What is significant?
Victoria Dock is a 37.6 hectare (96 acre) water basin constructed between 1887 and 1892 to accommodate large ships of the time. Designed by the British engineer, Sir John Coode and modified by Melbourne Harbor Trust Engineer Joseph Brady, the dock was constructed by excavation works to the West Melbourne wetlands. The dock is between 8.5 and 9.5m deep and is bordered on four sides by linear wharfage. Entrance to the wharf is gained at the western end and the mouth to the dock is 61 metres wide. The wharves once provided 21 berths (now substantially reduced) and it has a central pier constructed in 1919 and extending from the middle of the north-eastern section. The wharves were originally constructed using timber pilings, although some sections now also employ concrete. While all the cranes have now been removed from the site, the crane rails remain on the wharf apron at berths 19-21. At the time of its opening in 1892, Victoria Dock was the second largest single dock in the world and by 1950 it was handling over two millions tons of cargo annually; in the mid 1980s this figure had increased to 20 million revenue tons annually. The dock features several large cargo sheds, the earliest of which date from 1913.
Victoria Dock is of historical, scientific (technical) and architectural significance to the State of Victoria.
Victoria Dock is of outstanding historical and scientific (technical) importance as the oldest, large, single dock remaining in the world. Victoria Dock is scientifically (technically) significant as the first artificial basin constructed in Victoria, breaking with the British tradition of small dock design and, through its scale, allowing the largest vessels then in service to be handled close to Melbourne. The simple linear wharfage at Victoria Dock was revolutionary, pre-empting similar British designs by at least two decades.
Victoria Dock is historically significant for its associations with renowned British engineer Sir John Coode whose original concept involved construction of three small docks with wharfs supported by concrete and masonry pilings. The dock is also historically important for its associations with Joseph Brady, resident engineer with the Melbourne Harbor Trust, who successfully recommended alterations to Coode's original design converting it into one
single large dock which used Australian timbers for pilings rather than concrete and masonry. The dock is historically important as a testament to the skills of Coode and the vision of Brady.

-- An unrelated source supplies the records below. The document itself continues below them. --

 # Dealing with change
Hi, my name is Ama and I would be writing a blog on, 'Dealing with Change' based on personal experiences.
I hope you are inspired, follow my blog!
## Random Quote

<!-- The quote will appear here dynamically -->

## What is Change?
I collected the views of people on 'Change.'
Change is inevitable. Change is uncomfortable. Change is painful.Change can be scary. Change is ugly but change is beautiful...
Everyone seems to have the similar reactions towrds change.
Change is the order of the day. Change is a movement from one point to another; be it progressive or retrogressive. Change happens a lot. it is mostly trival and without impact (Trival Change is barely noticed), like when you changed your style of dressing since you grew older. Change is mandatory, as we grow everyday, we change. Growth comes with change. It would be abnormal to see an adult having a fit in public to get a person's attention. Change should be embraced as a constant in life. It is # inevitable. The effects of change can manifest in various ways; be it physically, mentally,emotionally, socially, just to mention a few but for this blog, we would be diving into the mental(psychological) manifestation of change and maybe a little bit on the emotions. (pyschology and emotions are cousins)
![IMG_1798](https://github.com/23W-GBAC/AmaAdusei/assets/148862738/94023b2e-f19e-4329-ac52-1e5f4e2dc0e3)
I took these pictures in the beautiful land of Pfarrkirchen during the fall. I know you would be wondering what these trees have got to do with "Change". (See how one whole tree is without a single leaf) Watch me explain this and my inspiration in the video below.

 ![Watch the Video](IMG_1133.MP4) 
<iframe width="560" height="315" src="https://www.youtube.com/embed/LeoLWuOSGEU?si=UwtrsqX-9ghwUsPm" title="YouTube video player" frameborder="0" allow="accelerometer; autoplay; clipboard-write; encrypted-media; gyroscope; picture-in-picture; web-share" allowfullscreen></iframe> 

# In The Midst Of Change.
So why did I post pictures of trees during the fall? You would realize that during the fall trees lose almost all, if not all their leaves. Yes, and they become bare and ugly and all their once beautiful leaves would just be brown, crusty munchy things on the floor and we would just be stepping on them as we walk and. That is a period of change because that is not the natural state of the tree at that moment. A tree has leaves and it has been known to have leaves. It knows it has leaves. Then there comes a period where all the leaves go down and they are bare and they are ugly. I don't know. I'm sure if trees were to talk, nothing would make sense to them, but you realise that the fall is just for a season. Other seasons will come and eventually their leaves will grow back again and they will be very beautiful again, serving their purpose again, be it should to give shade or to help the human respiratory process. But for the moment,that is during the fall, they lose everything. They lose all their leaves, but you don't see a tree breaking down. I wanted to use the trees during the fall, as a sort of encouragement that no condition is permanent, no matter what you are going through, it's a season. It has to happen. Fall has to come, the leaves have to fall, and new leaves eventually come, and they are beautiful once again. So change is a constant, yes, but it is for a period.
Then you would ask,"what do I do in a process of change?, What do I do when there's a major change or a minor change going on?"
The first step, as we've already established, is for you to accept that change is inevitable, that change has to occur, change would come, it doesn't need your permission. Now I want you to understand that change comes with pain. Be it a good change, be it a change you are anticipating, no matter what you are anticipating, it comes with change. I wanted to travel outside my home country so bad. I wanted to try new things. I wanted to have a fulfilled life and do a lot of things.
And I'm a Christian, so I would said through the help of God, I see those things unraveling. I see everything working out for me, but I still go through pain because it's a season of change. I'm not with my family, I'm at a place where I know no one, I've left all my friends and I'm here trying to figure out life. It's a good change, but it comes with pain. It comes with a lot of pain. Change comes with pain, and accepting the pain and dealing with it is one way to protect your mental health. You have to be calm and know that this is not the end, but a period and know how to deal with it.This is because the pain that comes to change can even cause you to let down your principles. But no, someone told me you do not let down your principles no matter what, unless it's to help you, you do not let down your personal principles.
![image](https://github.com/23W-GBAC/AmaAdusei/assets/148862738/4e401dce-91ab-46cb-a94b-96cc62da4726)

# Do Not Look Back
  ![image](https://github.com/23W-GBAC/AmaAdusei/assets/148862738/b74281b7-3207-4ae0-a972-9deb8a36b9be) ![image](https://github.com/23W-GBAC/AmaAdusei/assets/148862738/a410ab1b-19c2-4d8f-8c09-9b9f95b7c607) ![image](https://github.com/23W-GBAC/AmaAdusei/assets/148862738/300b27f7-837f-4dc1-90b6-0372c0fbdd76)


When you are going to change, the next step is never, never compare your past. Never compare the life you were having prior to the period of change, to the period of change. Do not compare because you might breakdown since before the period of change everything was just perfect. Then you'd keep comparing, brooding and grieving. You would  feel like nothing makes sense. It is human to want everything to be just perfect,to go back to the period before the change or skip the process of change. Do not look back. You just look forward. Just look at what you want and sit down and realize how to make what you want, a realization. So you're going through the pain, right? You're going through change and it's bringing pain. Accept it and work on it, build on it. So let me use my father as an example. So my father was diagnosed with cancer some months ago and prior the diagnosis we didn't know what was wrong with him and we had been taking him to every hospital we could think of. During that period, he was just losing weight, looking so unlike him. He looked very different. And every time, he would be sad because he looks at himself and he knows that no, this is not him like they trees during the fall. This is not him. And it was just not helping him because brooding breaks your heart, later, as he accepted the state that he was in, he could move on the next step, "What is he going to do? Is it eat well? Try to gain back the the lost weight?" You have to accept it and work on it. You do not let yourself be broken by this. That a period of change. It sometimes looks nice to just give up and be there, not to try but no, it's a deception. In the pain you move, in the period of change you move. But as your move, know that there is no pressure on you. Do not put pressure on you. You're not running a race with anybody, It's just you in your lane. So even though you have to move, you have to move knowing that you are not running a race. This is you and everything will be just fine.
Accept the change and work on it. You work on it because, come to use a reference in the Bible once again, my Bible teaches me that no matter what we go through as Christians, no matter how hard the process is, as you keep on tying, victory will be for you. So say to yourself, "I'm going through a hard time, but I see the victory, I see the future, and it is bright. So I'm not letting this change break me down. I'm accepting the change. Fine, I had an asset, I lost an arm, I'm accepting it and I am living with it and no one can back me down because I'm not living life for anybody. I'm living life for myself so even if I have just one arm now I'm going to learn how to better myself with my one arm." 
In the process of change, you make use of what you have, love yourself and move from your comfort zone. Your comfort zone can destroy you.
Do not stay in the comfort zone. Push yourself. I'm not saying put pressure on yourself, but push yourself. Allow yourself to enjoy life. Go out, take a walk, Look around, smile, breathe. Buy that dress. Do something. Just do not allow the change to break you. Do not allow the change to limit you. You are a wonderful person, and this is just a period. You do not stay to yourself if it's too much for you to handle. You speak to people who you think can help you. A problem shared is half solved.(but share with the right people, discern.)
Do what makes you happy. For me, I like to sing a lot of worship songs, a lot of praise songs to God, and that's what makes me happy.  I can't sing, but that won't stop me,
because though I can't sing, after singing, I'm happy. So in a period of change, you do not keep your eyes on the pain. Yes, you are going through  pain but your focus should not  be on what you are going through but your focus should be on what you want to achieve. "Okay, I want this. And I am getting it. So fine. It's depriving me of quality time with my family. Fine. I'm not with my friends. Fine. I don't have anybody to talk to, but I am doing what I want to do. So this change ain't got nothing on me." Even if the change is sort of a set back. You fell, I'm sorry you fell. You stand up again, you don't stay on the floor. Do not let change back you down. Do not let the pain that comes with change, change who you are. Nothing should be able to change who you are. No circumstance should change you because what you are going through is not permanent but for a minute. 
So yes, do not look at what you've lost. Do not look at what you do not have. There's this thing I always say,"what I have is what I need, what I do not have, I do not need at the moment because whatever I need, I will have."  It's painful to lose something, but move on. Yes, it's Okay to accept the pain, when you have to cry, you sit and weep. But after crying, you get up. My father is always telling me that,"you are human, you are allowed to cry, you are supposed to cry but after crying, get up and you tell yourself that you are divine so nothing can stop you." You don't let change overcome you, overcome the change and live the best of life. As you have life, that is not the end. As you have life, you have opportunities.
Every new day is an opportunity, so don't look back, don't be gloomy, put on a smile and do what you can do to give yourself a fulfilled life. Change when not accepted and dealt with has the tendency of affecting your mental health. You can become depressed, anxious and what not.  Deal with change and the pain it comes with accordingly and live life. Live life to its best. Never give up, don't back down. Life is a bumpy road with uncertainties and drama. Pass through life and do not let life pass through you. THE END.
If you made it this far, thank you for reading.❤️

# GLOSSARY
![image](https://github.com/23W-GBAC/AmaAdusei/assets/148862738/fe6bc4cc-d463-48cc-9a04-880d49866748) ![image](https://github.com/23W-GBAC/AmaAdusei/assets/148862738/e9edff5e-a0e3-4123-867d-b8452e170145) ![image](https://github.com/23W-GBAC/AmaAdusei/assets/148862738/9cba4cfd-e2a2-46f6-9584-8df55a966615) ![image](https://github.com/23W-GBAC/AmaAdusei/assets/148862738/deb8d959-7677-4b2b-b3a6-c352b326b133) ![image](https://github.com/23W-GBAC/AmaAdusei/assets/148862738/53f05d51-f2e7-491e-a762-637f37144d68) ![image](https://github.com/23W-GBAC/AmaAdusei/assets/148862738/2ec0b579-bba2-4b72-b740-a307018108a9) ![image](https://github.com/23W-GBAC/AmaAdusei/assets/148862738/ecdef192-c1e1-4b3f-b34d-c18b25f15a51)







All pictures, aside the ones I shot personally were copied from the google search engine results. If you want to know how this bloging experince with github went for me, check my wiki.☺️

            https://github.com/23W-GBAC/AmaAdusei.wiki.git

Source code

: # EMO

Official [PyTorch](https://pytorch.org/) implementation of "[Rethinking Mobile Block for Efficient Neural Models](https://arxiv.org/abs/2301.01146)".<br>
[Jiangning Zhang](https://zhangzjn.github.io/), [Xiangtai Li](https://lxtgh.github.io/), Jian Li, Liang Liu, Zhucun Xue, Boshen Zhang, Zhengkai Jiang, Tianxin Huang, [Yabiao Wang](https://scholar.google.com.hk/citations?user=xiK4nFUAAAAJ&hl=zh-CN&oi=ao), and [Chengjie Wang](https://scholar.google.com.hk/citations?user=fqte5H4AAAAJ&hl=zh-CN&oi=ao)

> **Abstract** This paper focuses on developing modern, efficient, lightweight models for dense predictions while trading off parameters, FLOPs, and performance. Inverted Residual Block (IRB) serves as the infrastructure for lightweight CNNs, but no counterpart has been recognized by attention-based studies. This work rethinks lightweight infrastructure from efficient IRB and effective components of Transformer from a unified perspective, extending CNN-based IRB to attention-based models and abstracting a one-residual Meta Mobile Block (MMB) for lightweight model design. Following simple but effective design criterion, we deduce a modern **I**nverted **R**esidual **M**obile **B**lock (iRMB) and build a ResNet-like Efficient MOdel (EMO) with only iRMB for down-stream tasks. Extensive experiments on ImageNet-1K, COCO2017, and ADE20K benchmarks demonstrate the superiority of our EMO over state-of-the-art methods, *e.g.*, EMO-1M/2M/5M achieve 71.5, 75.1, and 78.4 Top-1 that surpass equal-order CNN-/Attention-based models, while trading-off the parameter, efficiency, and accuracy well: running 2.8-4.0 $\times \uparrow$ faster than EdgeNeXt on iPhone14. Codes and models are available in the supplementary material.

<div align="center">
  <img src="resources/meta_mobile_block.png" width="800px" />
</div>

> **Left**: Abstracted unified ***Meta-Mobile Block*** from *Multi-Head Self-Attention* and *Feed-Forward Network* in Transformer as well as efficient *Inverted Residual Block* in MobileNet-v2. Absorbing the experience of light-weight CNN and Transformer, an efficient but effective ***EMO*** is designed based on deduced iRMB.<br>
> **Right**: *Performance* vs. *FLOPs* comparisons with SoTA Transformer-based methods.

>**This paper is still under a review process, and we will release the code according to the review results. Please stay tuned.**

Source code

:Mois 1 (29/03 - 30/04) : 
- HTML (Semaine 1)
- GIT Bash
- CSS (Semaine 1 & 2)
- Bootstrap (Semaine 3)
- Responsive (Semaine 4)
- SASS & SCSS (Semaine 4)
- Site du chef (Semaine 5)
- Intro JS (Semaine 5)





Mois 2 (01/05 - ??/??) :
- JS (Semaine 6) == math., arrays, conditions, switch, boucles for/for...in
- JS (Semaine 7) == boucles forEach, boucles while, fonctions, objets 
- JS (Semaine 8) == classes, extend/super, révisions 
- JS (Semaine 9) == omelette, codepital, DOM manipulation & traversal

Victoria Dock is of architectural and historical significance for its intact cargo sheds at Berth 8 (1913), the oldest and most intact shed in the Port of Melbourne and the prototype for the construction of later cargo sheds at Victoria Dock, and at Berth 15 (1913) which survives as a substantially intact open and closed shed. Both sheds at Berths 8 and 15 are historically and scientifically (technically) important for their ability to demonstrate cargo handling practices once common to the whole of the Melbourne wharves. The sheds at berths 9 and 14 are architecturally, historically and scientifically (technically) significant as the first sheds at Victoria Dock to be re-designed to accommodate mechanical handling equipment (1942). Despite the loss of the cargo cranes, Berths 19-21 with their railway tracks, sheds and Telford bluestone pitching are historically and scientifically (technically) significant for their ability to demonstrate typical ship to shore cargo handling practices of the 20th century.
Victoria Dock is historically significant for its associations with the Melbourne Harbor Trust which had a vital role in Victoria's trade and transport history. The construction of the dock symbolised the success of the Harbor Trust over other bodies in the State with vested interests in ports. The dock is historically significant as the main port facility through which general cargo was shipped and handled for Victoria from 1924 to 1970.